Task instructions
Extract every line of the material below and reproduce it faithfully.

Source material
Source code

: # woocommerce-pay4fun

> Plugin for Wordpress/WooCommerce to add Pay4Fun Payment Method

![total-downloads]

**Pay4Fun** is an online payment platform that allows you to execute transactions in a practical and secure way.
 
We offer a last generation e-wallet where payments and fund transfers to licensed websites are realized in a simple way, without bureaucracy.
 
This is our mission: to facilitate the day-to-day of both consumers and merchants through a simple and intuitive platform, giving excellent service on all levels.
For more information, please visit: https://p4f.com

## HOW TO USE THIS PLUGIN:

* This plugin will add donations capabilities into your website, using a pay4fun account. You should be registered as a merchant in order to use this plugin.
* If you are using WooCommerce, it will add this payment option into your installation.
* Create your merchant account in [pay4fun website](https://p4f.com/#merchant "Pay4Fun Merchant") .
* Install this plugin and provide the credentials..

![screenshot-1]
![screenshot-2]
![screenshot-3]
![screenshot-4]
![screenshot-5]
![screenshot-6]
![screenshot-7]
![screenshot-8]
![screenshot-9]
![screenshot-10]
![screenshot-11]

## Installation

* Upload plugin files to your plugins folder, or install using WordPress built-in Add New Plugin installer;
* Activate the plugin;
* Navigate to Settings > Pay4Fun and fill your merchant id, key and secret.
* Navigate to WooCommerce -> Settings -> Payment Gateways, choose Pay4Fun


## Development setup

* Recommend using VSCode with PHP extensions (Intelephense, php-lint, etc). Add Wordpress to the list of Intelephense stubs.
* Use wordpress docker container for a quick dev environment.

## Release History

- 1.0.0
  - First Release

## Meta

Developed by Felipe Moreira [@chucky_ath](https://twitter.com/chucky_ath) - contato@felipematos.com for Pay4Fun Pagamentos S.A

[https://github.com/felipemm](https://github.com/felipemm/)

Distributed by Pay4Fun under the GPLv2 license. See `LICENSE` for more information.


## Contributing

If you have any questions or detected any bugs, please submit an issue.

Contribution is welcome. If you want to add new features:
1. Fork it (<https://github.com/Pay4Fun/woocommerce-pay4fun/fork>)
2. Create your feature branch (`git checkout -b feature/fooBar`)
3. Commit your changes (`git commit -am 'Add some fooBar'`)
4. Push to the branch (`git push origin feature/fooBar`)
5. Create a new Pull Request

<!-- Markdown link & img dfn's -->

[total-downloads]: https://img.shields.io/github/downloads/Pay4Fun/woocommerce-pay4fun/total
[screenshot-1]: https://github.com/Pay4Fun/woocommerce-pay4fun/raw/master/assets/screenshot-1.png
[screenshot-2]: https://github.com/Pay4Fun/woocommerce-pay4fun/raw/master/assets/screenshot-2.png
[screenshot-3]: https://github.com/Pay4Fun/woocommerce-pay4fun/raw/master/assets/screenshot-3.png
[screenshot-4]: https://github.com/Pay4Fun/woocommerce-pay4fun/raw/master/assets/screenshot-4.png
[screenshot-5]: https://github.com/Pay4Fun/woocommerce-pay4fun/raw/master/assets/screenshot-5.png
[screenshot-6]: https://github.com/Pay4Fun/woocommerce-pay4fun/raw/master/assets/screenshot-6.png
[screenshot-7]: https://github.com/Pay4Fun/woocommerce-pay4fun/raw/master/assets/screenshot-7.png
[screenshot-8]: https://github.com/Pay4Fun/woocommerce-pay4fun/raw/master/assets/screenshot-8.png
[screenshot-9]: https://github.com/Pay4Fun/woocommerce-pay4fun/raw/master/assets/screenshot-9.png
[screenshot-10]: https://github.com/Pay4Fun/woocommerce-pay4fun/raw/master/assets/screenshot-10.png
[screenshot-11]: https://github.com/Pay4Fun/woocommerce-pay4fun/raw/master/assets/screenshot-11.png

The answer
Source code

: # woocommerce-pay4fun

> Plugin for Wordpress/WooCommerce to add Pay4Fun Payment Method

![total-downloads]

**Pay4Fun** is an online payment platform that allows you to execute transactions in a practical and secure way.
 
We offer a last generation e-wallet where payments and fund transfers to licensed websites are realized in a simple way, without bureaucracy.
 
This is our mission: to facilitate the day-to-day of both consumers and merchants through a simple and intuitive platform, giving excellent service on all levels.
For more information, please visit: https://p4f.com

## HOW TO USE THIS PLUGIN:

* This plugin will add donations capabilities into your website, using a pay4fun account. You should be registered as a merchant in order to use this plugin.
* If you are using WooCommerce, it will add this payment option into your installation.
* Create your merchant account in [pay4fun website](https://p4f.com/#merchant "Pay4Fun Merchant") .
* Install this plugin and provide the credentials..

![screenshot-1]
![screenshot-2]
![screenshot-3]
![screenshot-4]
![screenshot-5]
![screenshot-6]
![screenshot-7]
![screenshot-8]
![screenshot-9]
![screenshot-10]
![screenshot-11]

## Installation

* Upload plugin files to your plugins folder, or install using WordPress built-in Add New Plugin installer;
* Activate the plugin;
* Navigate to Settings > Pay4Fun and fill your merchant id, key and secret.
* Navigate to WooCommerce -> Settings -> Payment Gateways, choose Pay4Fun


## Development setup

* Recommend using VSCode with PHP extensions (Intelephense, php-lint, etc). Add Wordpress to the list of Intelephense stubs.
* Use wordpress docker container for a quick dev environment.

## Release History

- 1.0.0
  - First Release

## Meta

Developed by Felipe Moreira [@chucky_ath](https://twitter.com/chucky_ath) - contato@felipematos.com for Pay4Fun Pagamentos S.A

[https://github.com/felipemm](https://github.com/felipemm/)

Distributed by Pay4Fun under the GPLv2 license. See `LICENSE` for more information.


## Contributing

If you have any questions or detected any bugs, please submit an issue.

Contribution is welcome. If you want to add new features:
1. Fork it (<https://github.com/Pay4Fun/woocommerce-pay4fun/fork>)
2. Create your feature branch (`git checkout -b feature/fooBar`)
3. Commit your changes (`git commit -am 'Add some fooBar'`)
4. Push to the branch (`git push origin feature/fooBar`)
5. Create a new Pull Request

<!-- Markdown link & img dfn's -->

[total-downloads]: https://img.shields.io/github/downloads/Pay4Fun/woocommerce-pay4fun/total
[screenshot-1]: https://github.com/Pay4Fun/woocommerce-pay4fun/raw/master/assets/screenshot-1.png
[screenshot-2]: https://github.com/Pay4Fun/woocommerce-pay4fun/raw/master/assets/screenshot-2.png
[screenshot-3]: https://github.com/Pay4Fun/woocommerce-pay4fun/raw/master/assets/screenshot-3.png
[screenshot-4]: https://github.com/Pay4Fun/woocommerce-pay4fun/raw/master/assets/screenshot-4.png
[screenshot-5]: https://github.com/Pay4Fun/woocommerce-pay4fun/raw/master/assets/screenshot-5.png
[screenshot-6]: https://github.com/Pay4Fun/woocommerce-pay4fun/raw/master/assets/screenshot-6.png
[screenshot-7]: https://github.com/Pay4Fun/woocommerce-pay4fun/raw/master/assets/screenshot-7.png
[screenshot-8]: https://github.com/Pay4Fun/woocommerce-pay4fun/raw/master/assets/screenshot-8.png
[screenshot-9]: https://github.com/Pay4Fun/woocommerce-pay4fun/raw/master/assets/screenshot-9.png
[screenshot-10]: https://github.com/Pay4Fun/woocommerce-pay4fun/raw/master/assets/screenshot-10.png
[screenshot-11]: https://github.com/Pay4Fun/woocommerce-pay4fun/raw/master/assets/screenshot-11.png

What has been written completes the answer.